■ Problem statement
Once you have read the listing, print all of it word for word.

========================

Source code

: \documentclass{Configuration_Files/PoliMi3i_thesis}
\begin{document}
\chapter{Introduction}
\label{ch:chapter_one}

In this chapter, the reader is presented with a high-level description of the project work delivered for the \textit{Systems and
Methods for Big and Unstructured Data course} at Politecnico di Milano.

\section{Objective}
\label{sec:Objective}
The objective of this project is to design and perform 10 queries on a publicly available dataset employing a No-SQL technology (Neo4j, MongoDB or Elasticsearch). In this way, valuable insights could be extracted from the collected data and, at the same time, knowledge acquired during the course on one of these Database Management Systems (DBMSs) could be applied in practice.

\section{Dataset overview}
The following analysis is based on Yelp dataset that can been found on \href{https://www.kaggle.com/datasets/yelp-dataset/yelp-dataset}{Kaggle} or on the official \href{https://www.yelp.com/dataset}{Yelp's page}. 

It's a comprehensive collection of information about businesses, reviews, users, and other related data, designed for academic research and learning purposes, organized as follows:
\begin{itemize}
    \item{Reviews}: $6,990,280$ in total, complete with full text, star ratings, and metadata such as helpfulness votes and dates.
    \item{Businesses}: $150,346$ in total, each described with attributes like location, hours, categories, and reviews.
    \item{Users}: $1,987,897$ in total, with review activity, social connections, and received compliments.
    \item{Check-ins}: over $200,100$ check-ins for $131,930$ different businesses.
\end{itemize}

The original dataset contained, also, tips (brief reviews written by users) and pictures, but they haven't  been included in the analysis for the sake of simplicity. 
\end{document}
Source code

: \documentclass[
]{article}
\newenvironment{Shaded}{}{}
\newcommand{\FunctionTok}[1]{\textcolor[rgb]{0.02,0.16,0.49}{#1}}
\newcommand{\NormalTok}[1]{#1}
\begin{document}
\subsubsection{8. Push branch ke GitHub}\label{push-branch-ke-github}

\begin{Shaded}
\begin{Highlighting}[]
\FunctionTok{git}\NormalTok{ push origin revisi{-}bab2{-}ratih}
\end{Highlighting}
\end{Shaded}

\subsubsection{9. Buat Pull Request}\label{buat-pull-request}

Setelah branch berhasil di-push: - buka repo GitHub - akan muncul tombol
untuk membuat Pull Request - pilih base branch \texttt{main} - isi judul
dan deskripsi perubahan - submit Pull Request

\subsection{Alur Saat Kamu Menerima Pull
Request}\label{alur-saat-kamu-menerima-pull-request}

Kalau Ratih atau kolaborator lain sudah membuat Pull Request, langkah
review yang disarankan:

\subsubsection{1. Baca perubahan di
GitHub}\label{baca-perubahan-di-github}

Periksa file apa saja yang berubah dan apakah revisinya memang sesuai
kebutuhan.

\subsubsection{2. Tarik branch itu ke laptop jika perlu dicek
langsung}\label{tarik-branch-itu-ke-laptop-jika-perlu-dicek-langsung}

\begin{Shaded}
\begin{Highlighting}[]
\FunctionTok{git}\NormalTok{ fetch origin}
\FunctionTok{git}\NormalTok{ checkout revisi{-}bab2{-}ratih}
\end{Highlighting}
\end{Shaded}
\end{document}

========================

■ Worked solution
Source code

: \documentclass{Configuration_Files/PoliMi3i_thesis}
\begin{document}
\chapter{Introduction}
\label{ch:chapter_one}

In this chapter, the reader is presented with a high-level description of the project work delivered for the \textit{Systems and
Methods for Big and Unstructured Data course} at Politecnico di Milano.

\section{Objective}
\label{sec:Objective}
The objective of this project is to design and perform 10 queries on a publicly available dataset employing a No-SQL technology (Neo4j, MongoDB or Elasticsearch). In this way, valuable insights could be extracted from the collected data and, at the same time, knowledge acquired during the course on one of these Database Management Systems (DBMSs) could be applied in practice.

\section{Dataset overview}
The following analysis is based on Yelp dataset that can been found on \href{https://www.kaggle.com/datasets/yelp-dataset/yelp-dataset}{Kaggle} or on the official \href{https://www.yelp.com/dataset}{Yelp's page}. 

It's a comprehensive collection of information about businesses, reviews, users, and other related data, designed for academic research and learning purposes, organized as follows:
\begin{itemize}
    \item{Reviews}: $6,990,280$ in total, complete with full text, star ratings, and metadata such as helpfulness votes and dates.
    \item{Businesses}: $150,346$ in total, each described with attributes like location, hours, categories, and reviews.
    \item{Users}: $1,987,897$ in total, with review activity, social connections, and received compliments.
    \item{Check-ins}: over $200,100$ check-ins for $131,930$ different businesses.
\end{itemize}

The original dataset contained, also, tips (brief reviews written by users) and pictures, but they haven't  been included in the analysis for the sake of simplicity. 
\end{document}
Source code

: \documentclass[
]{article}
\newenvironment{Shaded}{}{}
\newcommand{\FunctionTok}[1]{\textcolor[rgb]{0.02,0.16,0.49}{#1}}
\newcommand{\NormalTok}[1]{#1}
\begin{document}
\subsubsection{8. Push branch ke GitHub}\label{push-branch-ke-github}

\begin{Shaded}
\begin{Highlighting}[]
\FunctionTok{git}\NormalTok{ push origin revisi{-}bab2{-}ratih}
\end{Highlighting}
\end{Shaded}

\subsubsection{9. Buat Pull Request}\label{buat-pull-request}

Setelah branch berhasil di-push: - buka repo GitHub - akan muncul tombol
untuk membuat Pull Request - pilih base branch \texttt{main} - isi judul
dan deskripsi perubahan - submit Pull Request

\subsection{Alur Saat Kamu Menerima Pull
Request}\label{alur-saat-kamu-menerima-pull-request}

Kalau Ratih atau kolaborator lain sudah membuat Pull Request, langkah
review yang disarankan:

\subsubsection{1. Baca perubahan di
GitHub}\label{baca-perubahan-di-github}

Periksa file apa saja yang berubah dan apakah revisinya memang sesuai
kebutuhan.

\subsubsection{2. Tarik branch itu ke laptop jika perlu dicek
langsung}\label{tarik-branch-itu-ke-laptop-jika-perlu-dicek-langsung}

\begin{Shaded}
\begin{Highlighting}[]
\FunctionTok{git}\NormalTok{ fetch origin}
\FunctionTok{git}\NormalTok{ checkout revisi{-}bab2{-}ratih}
\end{Highlighting}
\end{Shaded}
\end{document}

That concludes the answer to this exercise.